In Japan, survivors of a nuclear disaster are called hibakusha.
Will Matsuda is not one of them. He was 20 years old and living in Honolulu when Paul Tibbets, an Enola Gay pilot, dropped the “little boy” bomb on Hiroshima. The bomb leveled the city and killed over 100,000 people. Of her family, only one uncle managed to survive. The diary says August 6, 1945.
Scientists have calculated that during the eruption, the earth’s temperature fluctuated between 3,000 and 4,000 degrees Celsius, which is enough to melt a person.
“When I think about this day, I imagine my family having breakfast at the table, and turn to dust in the windMatsuda says.

She herself has never been martyred in Hiroshima, but she strongly feels the need to touch this part of the family history.
“I’m looking for what’s left, a family heirloom, a letter, a piece of jewelry,” says the photographer and writer in an article in the New York Times.
“Oddly enough, the things that give me the most meaningful connection to Hiroshima are not objects, but living, breathing things: they are trees. Gigo, to be precise,” he admits.

Gingko, endemic to China, is one of the oldest and most durable trees in the world. They managed to survive it asteroid that wiped out the dinosaurs on the planet. And it was one of the few living creatures that “survived” when the incendiary wave of the first atomic bomb that fell on Earth swept over Hiroshima.
Some of these original trees still stand proudly today. They are called hibakujumoku and, like human survivors, they have scattered “descendants” around the globe.
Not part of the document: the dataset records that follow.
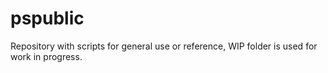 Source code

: # pspublic
Repository with scripts for general use or reference, WIP folder is used for work in progress.

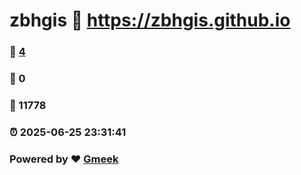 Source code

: # zbhgis :link: https://zbhgis.github.io 
### :page_facing_up: [4](https://zbhgis.github.io/tag.html) 
### :speech_balloon: 0 
### :hibiscus: 11778 
### :alarm_clock: 2025-06-25 23:31:41 
### Powered by :heart: [Gmeek](https://github.com/Meekdai/Gmeek)
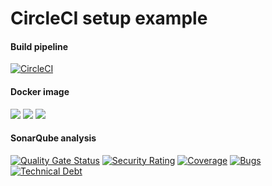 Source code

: # CircleCI setup example

#### Build pipeline

[![CircleCI](https://circleci.com/gh/protsenko/circleci-setup/tree/master.svg?style=svg)](https://circleci.com/gh/protsenko/circleci-setup/tree/master)

#### Docker image

[![](https://images.microbadger.com/badges/version/dprotsenko/circleci-setup.svg)](https://microbadger.com/images/dprotsenko/circleci-setup)
[![](https://images.microbadger.com/badges/image/dprotsenko/circleci-setup.svg)](https://microbadger.com/images/dprotsenko/circleci-setup)
[![](https://images.microbadger.com/badges/commit/dprotsenko/circleci-setup.svg)](https://microbadger.com/images/dprotsenko/circleci-setup)

#### SonarQube analysis

[![Quality Gate Status](https://sonarcloud.io/api/project_badges/measure?project=protsenko_circleci-setup&metric=alert_status)](https://sonarcloud.io/dashboard?id=protsenko_circleci-setup)
[![Security Rating](https://sonarcloud.io/api/project_badges/measure?project=protsenko_circleci-setup&metric=security_rating)](https://sonarcloud.io/dashboard?id=protsenko_circleci-setup)
[![Coverage](https://sonarcloud.io/api/project_badges/measure?project=protsenko_circleci-setup&metric=coverage)](https://sonarcloud.io/dashboard?id=protsenko_circleci-setup)
[![Bugs](https://sonarcloud.io/api/project_badges/measure?project=protsenko_circleci-setup&metric=bugs)](https://sonarcloud.io/dashboard?id=protsenko_circleci-setup)
[![Technical Debt](https://sonarcloud.io/api/project_badges/measure?project=protsenko_circleci-setup&metric=sqale_index)](https://sonarcloud.io/dashboard?id=protsenko_circleci-setup)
Hideko Tamura Schneider, a hibakusha from Hiroshima, was ten years old when the atomic bomb killed her mother, best friend, and many relatives.
In 2003, he moved to Oregon, and in 2017, in collaboration with Himbakujumoku’s Green Legacy Hiroshima, began transporting “surviving” giko seeds to the US. snyder planted a total of 51 seeds which he calls “the trees of the world of Hiroshima”.
“I can’t raise my mother. Even my cousin. But a tree can,” she said in an interview with NBC in 2019.
In recent months, Matsuda, who is a permanent resident in Oregon, visits these trees of the world. He waters them, takes pictures, touches their tough leaves. “I thank them for being here and tell them that I am here too,” he says.
Matsuda uses light and shadow to tell stories.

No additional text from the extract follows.